You can now use your cluster with:
kubectl cluster-info --context kind-kind
Have a question, bug, or feature request? Let us know! https://kind.sigs.k8s.io/#community 🙂
Install kube-state-metrics
kube-state-metrics generates the metrics of Kubernetes objects such as Nodes, Services and Pods.
You can install it using the sample manifests.

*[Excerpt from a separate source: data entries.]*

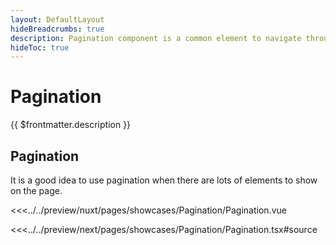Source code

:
 ```yaml
---
layout: DefaultLayout
hideBreadcrumbs: true
description: Pagination component is a common element to navigate through pages containing many items like products in lists.
hideToc: true
---
```

# Pagination

{{ $frontmatter.description }}

## Pagination


It is a good idea to use pagination when there are lots of elements to show on the page.

<Showcase showcase-name="Pagination/Pagination">

<!-- vue -->
<<<../../preview/nuxt/pages/showcases/Pagination/Pagination.vue
<!-- end vue -->
<!-- react -->
<<<../../preview/next/pages/showcases/Pagination/Pagination.tsx#source
<!-- end react -->

</Showcase>
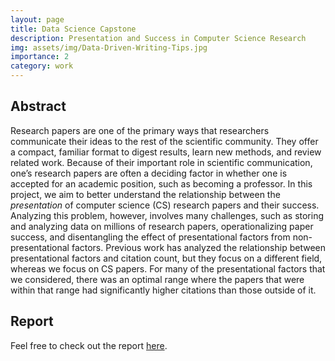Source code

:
 ```yaml
---
layout: page
title: Data Science Capstone
description: Presentation and Success in Computer Science Research
img: assets/img/Data-Driven-Writing-Tips.jpg
importance: 2
category: work
---
```


## Abstract

Research papers are one of the primary ways that researchers communicate their ideas to the rest of the scientific community.
They offer a compact, familiar format to digest results, learn new methods, and review related work.
Because of their important role in scientific communication, one’s research papers are often a deciding factor in whether one is accepted for an academic position, such as becoming a professor.
In this project, we aim to better understand the relationship between the *presentation* of computer science (CS) research papers and their success.
Analyzing this problem, however, involves many challenges, such as storing and analyzing data on millions of research papers, operationalizing paper success, and disentangling the effect of presentational factors from non-presentational factors.
Previous work has analyzed the relationship between presentational factors and citation count, but they focus on a different field, whereas we focus on CS papers.
For many of the presentational factors that we considered, there was an optimal range where the papers that were within that range had significantly higher citations than those outside of it.

## Report
Feel free to check out the report [here](https://williamhowardsnyder.github.io/assets/pdf/Data_Driven_Writing_Tips.pdf).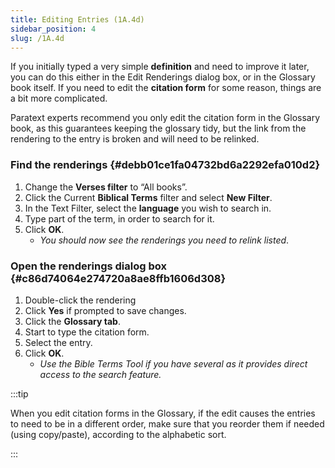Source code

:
 ```yaml
---
title: Editing Entries (1A.4d)
sidebar_position: 4
slug: /1A.4d
---
```




If you initially typed a very simple **definition** and need to improve it later, you can do this either in the Edit Renderings dialog box, or in the Glossary book itself. If you need to edit the **citation form** for some reason, things are a bit more complicated.


Paratext experts recommend you only edit the citation form in the Glossary book, as this guarantees keeping the glossary tidy, but the link from the rendering to the entry is broken and will need to be relinked.


### Find the renderings[](https://manual.paratext.org/Video-summaries/Stage-1/Additional/1A.4d#find-the-renderings) {#debb01ce1fa04732bd6a2292efa010d2}

1. Change the **Verses filter** to “All books”.
1. Click the Current **Biblical Terms** filter and select **New Filter**.
1. In the Text Filter, select the **language** you wish to search in.
1. Type part of the term, in order to search for it.
1. Click **OK**.
	- _You should now see the renderings you need to relink listed_.

### Open the renderings dialog box[](https://manual.paratext.org/Video-summaries/Stage-1/Additional/1A.4d#open-the-renderings-dialog-box) {#c86d74064e274720a8ae8ffb1606d308}

1. Double-click the rendering
1. Click **Yes** if prompted to save changes.
1. Click the **Glossary tab**.
1. Start to type the citation form.
1. Select the entry.
1. Click **OK**.
	- _Use the Bible Terms Tool if you have several as it provides direct access to the search feature._

:::tip

When you edit citation forms in the Glossary, if the edit causes the entries to need to be in a different order, make sure that you reorder them if needed (using copy/paste), according to the alphabetic sort.

:::



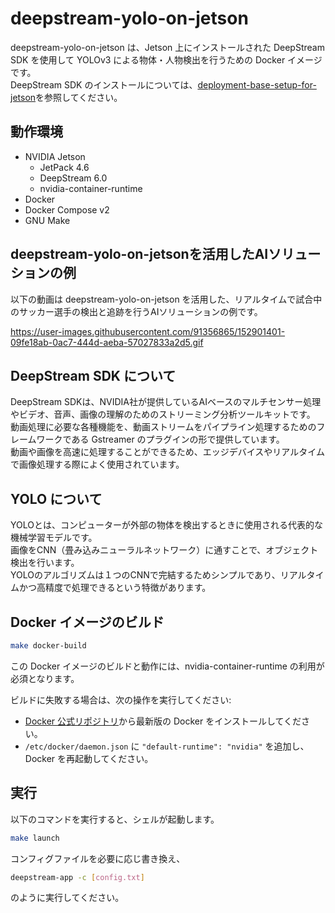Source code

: # deepstream-yolo-on-jetson

deepstream-yolo-on-jetson は、Jetson 上にインストールされた DeepStream SDK を使用して YOLOv3 による物体・人物検出を行うための Docker イメージです。  
DeepStream SDK のインストールについては、[deployment-base-setup-for-jetson](https://github.com/latonaio/deployment-base-setup-for-jetson)を参照してください。  

## 動作環境

* NVIDIA Jetson
	* JetPack 4.6
	* DeepStream 6.0
	* nvidia-container-runtime
* Docker
* Docker Compose v2
* GNU Make

## deepstream-yolo-on-jetsonを活用したAIソリューションの例

以下の動画は deepstream-yolo-on-jetson を活用した、リアルタイムで試合中のサッカー選手の検出と追跡を行うAIソリューションの例です。  

https://user-images.githubusercontent.com/91356865/152901401-09fe18ab-0ac7-444d-aeba-57027833a2d5.gif  


## DeepStream SDK について

DeepStream SDKは、NVIDIA社が提供しているAIベースのマルチセンサー処理やビデオ、音声、画像の理解のためのストリーミング分析ツールキットです。  
動画処理に必要な各種機能を、動画ストリームをパイプライン処理するためのフレームワークである Gstreamer のプラグインの形で提供しています。  
動画や画像を高速に処理することができるため、エッジデバイスやリアルタイムで画像処理する際によく使用されています。  

## YOLO について

YOLOとは、コンピューターが外部の物体を検出するときに使用される代表的な機械学習モデルです。  
画像をCNN（畳み込みニューラルネットワーク）に通すことで、オブジェクト検出を行います。  
YOLOのアルゴリズムは１つのCNNで完結するためシンプルであり、リアルタイムかつ高精度で処理できるという特徴があります。  


## Docker イメージのビルド

```sh
make docker-build
```

この Docker イメージのビルドと動作には、nvidia-container-runtime の利用が必須となります。

ビルドに失敗する場合は、次の操作を実行してください:

* [Docker 公式リポジトリ](https://docs.docker.com/engine/install/ubuntu/)から最新版の Docker をインストールしてください。
* `/etc/docker/daemon.json` に `"default-runtime": "nvidia"` を追加し、Docker を再起動してください。


## 実行

以下のコマンドを実行すると、シェルが起動します。

```sh
make launch
```

コンフィグファイルを必要に応じ書き換え、

```sh
deepstream-app -c [config.txt]
```

のように実行してください。
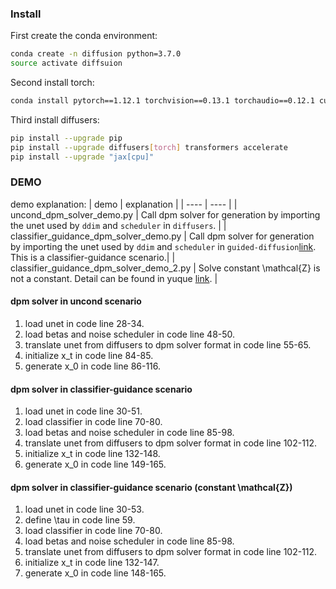 
### Install
First create the conda environment:
```bash
conda create -n diffusion python=3.7.0
source activate diffsuion 
```

Second install torch:
```bash
conda install pytorch==1.12.1 torchvision==0.13.1 torchaudio==0.12.1 cudatoolkit=11.3 -c https://mirrors.ustc.edu.cn/anaconda/cloud/pytorch/
```

Third install diffusers:
```bash
pip install --upgrade pip
pip install --upgrade diffusers[torch] transformers accelerate
pip install --upgrade "jax[cpu]"
```

### DEMO
demo explanation:
|  demo   | explanation  |
|  ----  | ----  |
| uncond_dpm_solver_demo.py  | Call dpm solver for generation by importing the unet used by `ddim` and `scheduler` in `diffusers`.  |
| classifier_guidance_dpm_solver_demo.py  | Call dpm solver for generation by importing the unet used by `ddim` and `scheduler` in `guided-diffusion`[link](https://github.com/openai/guided-diffusion). This is a classifier-guidance scenario.|
| classifier_guidance_dpm_solver_demo_2.py | Solve constant \mathcal{Z} is not a constant. Detail can be found in yuque [link](https://www.yuque.com/u29155493/ru454g/imahsg0kzzt5xo5a#Ug61t). | 
#### dpm solver in uncond scenario

1. load unet in code line 28-34.
2. load betas and noise scheduler in code line 48-50.
3. translate unet from diffusers to dpm solver format in code line 55-65.
4. initialize x_t in code line 84-85.
5. generate x_0 in code line 86-116.


#### dpm solver in classifier-guidance scenario

1. load unet in code line 30-51.
2. load classifier in code line 70-80.
3. load betas and noise scheduler in code line 85-98.
4. translate unet from diffusers to dpm solver format in code line 102-112.
5. initialize x_t in code line 132-148.
6. generate x_0 in code line 149-165.

#### dpm solver in classifier-guidance scenario (constant \mathcal{Z})

1. load unet in code line 30-53.
2. define \tau in code line 59.
3. load classifier in code line 70-80.
4. load betas and noise scheduler in code line 85-98.
5. translate unet from diffusers to dpm solver format in code line 102-112.
6. initialize x_t in code line 132-147.
7. generate x_0 in code line 148-165.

$ kubectl apply -f https://raw.githubusercontent.com/kubernetes/kube-state-metrics/master/examples/standard/service-account.yaml && \
kubectl apply -f https://raw.githubusercontent.com/kubernetes/kube-state-metrics/master/examples/standard/cluster-role.yaml && \
kubectl apply -f https://raw.githubusercontent.com/kubernetes/kube-state-metrics/master/examples/standard/cluster-role-binding.yaml && \
kubectl apply -f https://raw.githubusercontent.com/kubernetes/kube-state-metrics/master/examples/standard/deployment.yaml && \
kubectl apply -f https://raw.githubusercontent.com/kubernetes/kube-state-metrics/master/examples/standard/service.yaml
serviceaccount/kube-state-metrics created
clusterrole.rbac.authorization.k8s.io/kube-state-metrics created
clusterrolebinding.rbac.authorization.k8s.io/kube-state-metrics created
deployment.apps/kube-state-metrics created
service/kube-state-metrics created
In this case, kube-state-metrics is run as a Deployment.

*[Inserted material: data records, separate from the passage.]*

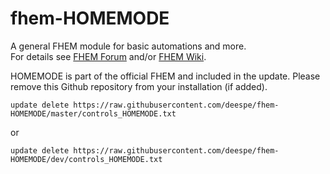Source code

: # fhem-HOMEMODE
A general FHEM module for basic automations and more.  
For details see [FHEM Forum](https://forum.fhem.de/index.php/topic,64317.0.html) and/or [FHEM Wiki](https://wiki.fhem.de/wiki/Modul_HOMEMODE).

HOMEMODE is part of the official FHEM and included in the update.
Please remove this Github repository from your installation (if added).

```update delete https://raw.githubusercontent.com/deespe/fhem-HOMEMODE/master/controls_HOMEMODE.txt```  

or  

```update delete https://raw.githubusercontent.com/deespe/fhem-HOMEMODE/dev/controls_HOMEMODE.txt```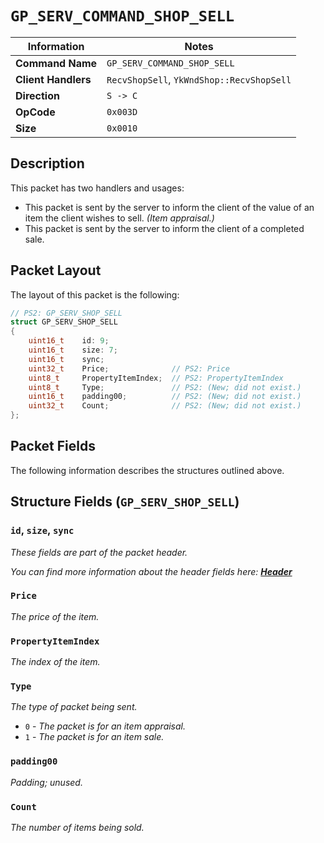 # `GP_SERV_COMMAND_SHOP_SELL`

| Information               | Notes |
|---                        |---    |
| **Command Name**          | `GP_SERV_COMMAND_SHOP_SELL` |
| **Client Handlers**       | `RecvShopSell`, `YkWndShop::RecvShopSell` |
| **Direction**             | `S -> C` |
| **OpCode**                | `0x003D` |
| **Size**                  | `0x0010` |

## Description

This packet has two handlers and usages:

  - This packet is sent by the server to inform the client of the value of an item the client wishes to sell. _(Item appraisal.)_
  - This packet is sent by the server to inform the client of a completed sale.

## Packet Layout

The layout of this packet is the following:

```cpp
// PS2: GP_SERV_SHOP_SELL
struct GP_SERV_SHOP_SELL
{
    uint16_t    id: 9;
    uint16_t    size: 7;
    uint16_t    sync;
    uint32_t    Price;              // PS2: Price
    uint8_t     PropertyItemIndex;  // PS2: PropertyItemIndex
    uint8_t     Type;               // PS2: (New; did not exist.)
    uint16_t    padding00;          // PS2: (New; did not exist.)
    uint32_t    Count;              // PS2: (New; did not exist.)
};
```

## Packet Fields

The following information describes the structures outlined above.

## Structure Fields (`GP_SERV_SHOP_SELL`)

### `id`, `size`, `sync`

_These fields are part of the packet header._

_You can find more information about the header fields here: [**Header**](/world/HEADER.md)_

### `Price`

_The price of the item._

### `PropertyItemIndex`

_The index of the item._

### `Type`

_The type of packet being sent._

  - `0` - _The packet is for an item appraisal._
  - `1` - _The packet is for an item sale._

### `padding00`

_Padding; unused._

### `Count`

_The number of items being sold._

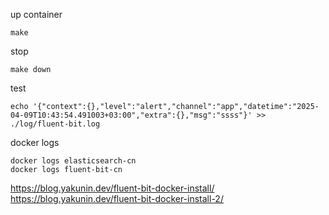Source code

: up container
```
make
```

stop 

```
make down
```

test
```
echo '{"context":{},"level":"alert","channel":"app","datetime":"2025-04-09T10:43:54.491003+03:00","extra":{},"msg":"ssss"}' >> ./log/fluent-bit.log

```

docker logs 
```
docker logs elasticsearch-cn
docker logs fluent-bit-cn
```

https://blog.yakunin.dev/fluent-bit-docker-install/
https://blog.yakunin.dev/fluent-bit-docker-install-2/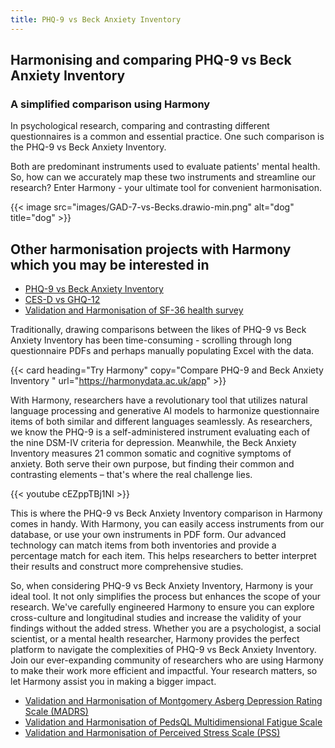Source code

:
 ```yaml
---
title: PHQ-9 vs Beck Anxiety Inventory
---
```


## Harmonising and comparing PHQ-9 vs Beck Anxiety Inventory

### A simplified comparison using Harmony

In psychological research, comparing and contrasting different questionnaires is a common and essential practice. One such comparison is the PHQ-9 vs Beck Anxiety Inventory.

Both are predominant instruments used to evaluate patients' mental health. So, how can we accurately map these two instruments and streamline our research? Enter Harmony - your ultimate tool for convenient harmonisation.

{{< image src="images/GAD-7-vs-Becks.drawio-min.png" alt="dog" title="dog" >}}

## Other harmonisation projects with Harmony which you may be interested in

* [PHQ-9 vs Beck Anxiety Inventory](/phq-9-vs-beck-anxiety-inventory)
* [CES-D vs GHQ-12](/ces-d-vs-ghq-12)
* [Validation and Harmonisation of SF-36 health survey](/harmonisation-validation/sf-36-health-survey)

Traditionally, drawing comparisons between the likes of PHQ-9 vs Beck Anxiety Inventory has been time-consuming - scrolling through long questionnaire PDFs and perhaps manually populating Excel with the data.


{{< card heading="Try Harmony" copy="Compare PHQ-9 and Beck Anxiety Inventory " url="https://harmonydata.ac.uk/app" >}}

With Harmony, researchers have a revolutionary tool that utilizes natural language processing and generative AI models to harmonize questionnaire items of both similar and different languages seamlessly. As researchers, we know the PHQ-9 is a self-administered instrument evaluating each of the nine DSM-IV criteria for depression. Meanwhile, the Beck Anxiety Inventory measures 21 common somatic and cognitive symptoms of anxiety. Both serve their own purpose, but finding their common and contrasting elements – that's where the real challenge lies.

{{< youtube cEZppTBj1NI >}}

This is where the PHQ-9 vs Beck Anxiety Inventory comparison in Harmony comes in handy. With Harmony, you can easily access instruments from our database, or use your own instruments in PDF form. Our advanced technology can match items from both inventories and provide a percentage match for each item. This helps researchers to better interpret their results and construct more comprehensive studies.

So, when considering PHQ-9 vs Beck Anxiety Inventory, Harmony is your ideal tool. It not only simplifies the process but enhances the scope of your research. We've carefully engineered Harmony to ensure you can explore cross-culture and longitudinal studies and increase the validity of your findings without the added stress. Whether you are a psychologist, a social scientist, or a mental health researcher, Harmony provides the perfect platform to navigate the complexities of PHQ-9 vs Beck Anxiety Inventory. Join our ever-expanding community of researchers who are using Harmony to make their work more efficient and impactful. Your research matters, so let Harmony assist you in making a bigger impact.










* [Validation and Harmonisation of Montgomery Asberg Depression Rating Scale (MADRS)](/harmonisation-validation/montgomery-asberg-depression-rating-scale-madrs)
* [Validation and Harmonisation of PedsQL Multidimensional Fatigue Scale](/harmonisation-validation/pedsql-multidimensional-fatigue-scale)
* [Validation and Harmonisation of Perceived Stress Scale (PSS)](/harmonisation-validation/perceived-stress-scale-pss)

Let’s port-forward to this Service and check the metrics.
$ kubectl -n kube-system get deploy,service -l app.kubernetes.io/name=kube-state-metrics
NAME READY UP-TO-DATE AVAILABLE AGE
deployment.apps/kube-state-metrics 1/1 1 1 115s
NAME TYPE CLUSTER-IP EXTERNAL-IP PORT(S) AGE
service/kube-state-metrics ClusterIP None <none> 8080/TCP,8081/TCP 115s
$ kubectl -n kube-system port-forward service/kube-state-metrics 8080:8080 8081:8081
Forwarding from 127.0.0.1:8080 -> 8080
Forwarding from [::1]:8080 -> 8080
Forwarding from 127.0.0.1:8081 -> 8081
Forwarding from [::1]:8081 -> 8081
...
# from different terminal
$ curl localhost:8080/metrics
...
# HELP kube_configmap_labels [STABLE] Kubernetes labels converted to Prometheus labels.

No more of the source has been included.